INTRODUCTION
- A key dimension of the active versus passive debate is managers' ability to consistently deliver above-average returns over multiple time periods. Persistence in performance is one of many possible ways to differentiate skill from luck.
- In this report, we measure the performance persistence of active funds in Brazil, Chile, and Mexico that outperformed their peers over consecutive three- and five-year periods. We also analyze how their performance ranking transitioned over subsequent periods.
SUMMARY OF RESULTS
Brazil
- Top performers in the fixed income fund categories showed better chances than equity categories to remain in the top quartile over three years (see Report 1).
- Report 2 highlights the inability of top-performing equity fund managers to consistently repeat success in subsequent years. Large-cap fund managers showed the least persistence—by the fourth year none of them remained in the top quartile.
- Within the Brazil Corporate Bond Funds category, only 15% were able to maintain consistent outperformance for five years in a row. Brazil Government Bond Fund managers had somewhat better results; 22% of them delivered consistent outperformance for five years in a row (see Report 2).
- The five-year transition matrix (see Report 5) highlights the Brazil Equity Fund and Brazil Government Bond Fund categories. The chance of a winning fund remaining in the top quartile after five one-year periods was lower than the chance of it liquidating.
- More than half (57%) of the top-quartile funds in the Brazil Corporate Bond Funds category remained in the top quartile, and the rest were merged or liquidated by the end of the five-year period (see Report 5).
Chile
- Report 2 shows a lack of persistence among equity managers in Chile—only 20% of top performing funds in the first 12-month period repeated their outperformance after three years. None of the top-performing funds persisted in the subsequent periods.

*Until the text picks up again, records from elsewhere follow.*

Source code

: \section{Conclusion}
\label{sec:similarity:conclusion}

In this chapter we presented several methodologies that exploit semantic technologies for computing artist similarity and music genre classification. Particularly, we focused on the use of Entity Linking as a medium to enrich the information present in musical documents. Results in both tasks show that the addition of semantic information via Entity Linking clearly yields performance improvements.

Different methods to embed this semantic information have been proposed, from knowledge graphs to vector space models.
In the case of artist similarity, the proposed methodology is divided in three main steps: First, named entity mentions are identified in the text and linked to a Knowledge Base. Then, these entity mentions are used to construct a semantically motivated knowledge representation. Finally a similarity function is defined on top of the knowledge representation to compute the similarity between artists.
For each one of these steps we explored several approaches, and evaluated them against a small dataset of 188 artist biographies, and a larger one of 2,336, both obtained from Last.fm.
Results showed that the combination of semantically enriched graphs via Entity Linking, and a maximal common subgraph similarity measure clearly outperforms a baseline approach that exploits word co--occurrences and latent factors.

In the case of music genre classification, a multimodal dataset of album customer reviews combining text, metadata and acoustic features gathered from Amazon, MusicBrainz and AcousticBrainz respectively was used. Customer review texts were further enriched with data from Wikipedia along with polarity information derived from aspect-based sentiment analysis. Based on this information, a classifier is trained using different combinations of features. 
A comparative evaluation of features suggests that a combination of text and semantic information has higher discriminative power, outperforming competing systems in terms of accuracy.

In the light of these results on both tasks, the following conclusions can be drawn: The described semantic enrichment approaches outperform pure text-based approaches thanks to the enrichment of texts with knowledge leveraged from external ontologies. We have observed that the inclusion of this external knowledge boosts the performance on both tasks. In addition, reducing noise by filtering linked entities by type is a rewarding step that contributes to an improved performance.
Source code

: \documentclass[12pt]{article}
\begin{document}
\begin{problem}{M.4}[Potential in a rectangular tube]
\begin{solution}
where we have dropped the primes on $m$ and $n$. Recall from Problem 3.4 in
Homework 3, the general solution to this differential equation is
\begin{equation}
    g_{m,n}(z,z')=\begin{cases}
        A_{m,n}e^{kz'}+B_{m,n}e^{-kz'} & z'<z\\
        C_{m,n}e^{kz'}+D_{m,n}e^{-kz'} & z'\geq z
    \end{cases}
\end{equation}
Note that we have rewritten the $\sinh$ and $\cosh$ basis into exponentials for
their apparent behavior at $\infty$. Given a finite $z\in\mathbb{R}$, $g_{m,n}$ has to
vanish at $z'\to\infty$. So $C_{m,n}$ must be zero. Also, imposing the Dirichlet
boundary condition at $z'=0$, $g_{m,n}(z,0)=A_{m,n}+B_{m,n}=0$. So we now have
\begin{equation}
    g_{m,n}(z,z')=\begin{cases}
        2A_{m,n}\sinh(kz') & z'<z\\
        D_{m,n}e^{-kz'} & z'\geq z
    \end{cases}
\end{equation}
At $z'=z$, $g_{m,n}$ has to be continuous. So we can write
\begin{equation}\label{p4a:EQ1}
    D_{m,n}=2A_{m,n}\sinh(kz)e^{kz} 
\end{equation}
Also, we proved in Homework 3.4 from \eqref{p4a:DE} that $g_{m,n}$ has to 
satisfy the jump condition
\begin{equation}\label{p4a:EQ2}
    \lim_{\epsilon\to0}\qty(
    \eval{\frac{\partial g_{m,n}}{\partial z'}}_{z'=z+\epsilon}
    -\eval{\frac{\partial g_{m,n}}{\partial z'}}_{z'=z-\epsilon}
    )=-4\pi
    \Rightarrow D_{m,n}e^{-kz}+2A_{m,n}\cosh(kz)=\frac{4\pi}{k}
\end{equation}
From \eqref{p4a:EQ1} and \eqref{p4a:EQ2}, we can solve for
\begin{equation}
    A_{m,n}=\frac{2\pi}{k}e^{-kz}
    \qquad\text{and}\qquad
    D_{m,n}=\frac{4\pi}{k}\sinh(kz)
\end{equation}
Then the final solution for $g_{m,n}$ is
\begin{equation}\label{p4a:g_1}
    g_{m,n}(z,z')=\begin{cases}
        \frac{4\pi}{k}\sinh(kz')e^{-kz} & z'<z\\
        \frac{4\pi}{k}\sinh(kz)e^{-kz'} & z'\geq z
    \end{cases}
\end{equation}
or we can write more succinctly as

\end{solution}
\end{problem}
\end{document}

- Top-quartile managers' funds in the first period of the five-year transition matrix were more likely to be liquidated (67%) than to stay in the first quartile (22%) or move to lower quartiles (11%). Lack of resilience also characterized managers who started in the subsequent quartiles (see Report 5).
Mexico
- As observed in the SPIVA® Latin America Year-End 2020 Scorecard, Mexico had a higher rate of fund survivors than Brazil and Chile in the three-year and five-year periods. Reports 3, 4, 5, and 6 show that Mexican funds had a lower chance of being shut down than Brazilian and Chilean funds.
- The five-year performance persistence test (see Report 2) shows that top-quartile managers had difficulty replicating their outperformance in subsequent years. After one year, just 36% of managers remained in the top quartile, and by the end of year two, none remained.
- Report 5 shows that top-quartile managers in the first five-year period survived in the second five-year period; however, they were more likely to move to quartile three or four than remain in the top.